* **What is being asked**
Using the records below, give again exactly the lines from the line that contains "# The scheduler" through the line that contains "if the scheduler", both ends included, and only those.

★ ★ ★

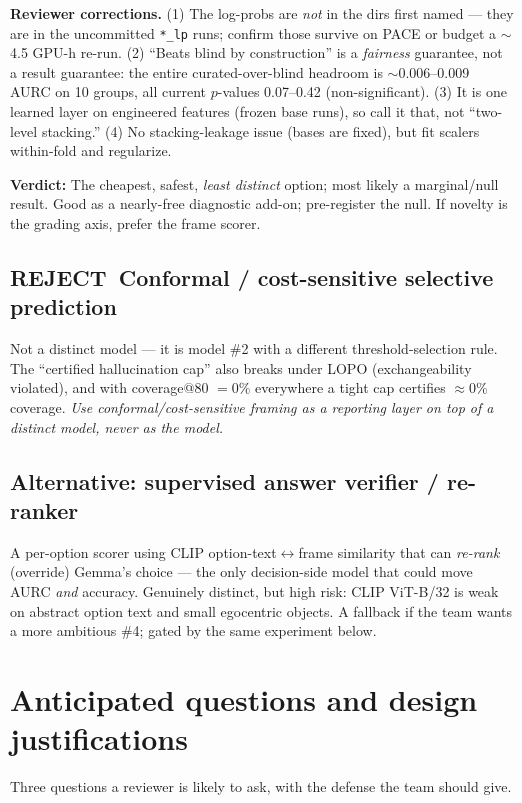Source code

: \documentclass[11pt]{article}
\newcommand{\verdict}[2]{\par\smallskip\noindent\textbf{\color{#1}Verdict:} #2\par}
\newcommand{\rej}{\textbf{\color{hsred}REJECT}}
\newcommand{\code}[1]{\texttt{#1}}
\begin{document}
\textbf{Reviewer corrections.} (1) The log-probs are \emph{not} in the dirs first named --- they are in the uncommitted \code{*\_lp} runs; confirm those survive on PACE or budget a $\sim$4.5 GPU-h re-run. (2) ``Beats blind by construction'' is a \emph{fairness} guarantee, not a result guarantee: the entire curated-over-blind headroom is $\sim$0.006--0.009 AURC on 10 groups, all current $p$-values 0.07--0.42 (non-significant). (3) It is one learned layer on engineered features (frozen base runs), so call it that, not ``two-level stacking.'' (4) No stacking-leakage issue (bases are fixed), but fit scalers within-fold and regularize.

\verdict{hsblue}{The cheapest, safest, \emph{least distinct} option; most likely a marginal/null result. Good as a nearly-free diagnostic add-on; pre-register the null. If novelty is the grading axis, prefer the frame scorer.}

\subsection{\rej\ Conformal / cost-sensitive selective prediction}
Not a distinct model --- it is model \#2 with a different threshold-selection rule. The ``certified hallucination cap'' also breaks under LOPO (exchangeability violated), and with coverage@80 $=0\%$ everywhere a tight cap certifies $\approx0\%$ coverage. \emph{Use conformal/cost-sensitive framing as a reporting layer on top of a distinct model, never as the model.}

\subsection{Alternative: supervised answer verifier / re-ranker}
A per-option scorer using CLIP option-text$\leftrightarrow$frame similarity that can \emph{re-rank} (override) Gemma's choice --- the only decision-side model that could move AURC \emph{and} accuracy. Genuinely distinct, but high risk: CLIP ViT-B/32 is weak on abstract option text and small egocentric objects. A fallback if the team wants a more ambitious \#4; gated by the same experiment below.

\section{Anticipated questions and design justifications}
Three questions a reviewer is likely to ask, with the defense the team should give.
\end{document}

★ ★ ★

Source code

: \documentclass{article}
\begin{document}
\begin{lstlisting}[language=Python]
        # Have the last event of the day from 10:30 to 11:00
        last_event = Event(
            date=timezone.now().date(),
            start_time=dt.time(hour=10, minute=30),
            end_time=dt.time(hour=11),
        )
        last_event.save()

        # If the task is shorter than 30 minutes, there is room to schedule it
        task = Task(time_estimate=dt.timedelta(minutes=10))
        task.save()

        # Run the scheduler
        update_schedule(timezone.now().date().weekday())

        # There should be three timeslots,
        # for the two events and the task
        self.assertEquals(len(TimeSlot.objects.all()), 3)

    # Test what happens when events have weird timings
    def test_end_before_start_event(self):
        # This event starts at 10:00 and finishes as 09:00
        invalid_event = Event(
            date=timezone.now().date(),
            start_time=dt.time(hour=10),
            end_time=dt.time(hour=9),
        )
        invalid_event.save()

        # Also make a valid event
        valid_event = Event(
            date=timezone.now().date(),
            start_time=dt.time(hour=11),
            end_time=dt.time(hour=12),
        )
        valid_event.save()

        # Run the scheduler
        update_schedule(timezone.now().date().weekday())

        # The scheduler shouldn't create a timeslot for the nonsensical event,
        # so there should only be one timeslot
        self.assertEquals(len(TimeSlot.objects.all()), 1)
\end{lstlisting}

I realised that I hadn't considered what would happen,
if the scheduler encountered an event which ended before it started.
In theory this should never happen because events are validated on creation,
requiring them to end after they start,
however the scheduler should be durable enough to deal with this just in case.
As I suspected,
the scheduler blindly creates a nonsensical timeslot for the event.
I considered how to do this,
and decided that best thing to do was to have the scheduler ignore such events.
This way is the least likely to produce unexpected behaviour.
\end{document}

★ ★ ★

* **The answer**
        # The scheduler shouldn't create a timeslot for the nonsensical event,
        # so there should only be one timeslot
        self.assertEquals(len(TimeSlot.objects.all()), 1)
\end{lstlisting}

I realised that I hadn't considered what would happen,
if the scheduler encountered an event which ended before it started.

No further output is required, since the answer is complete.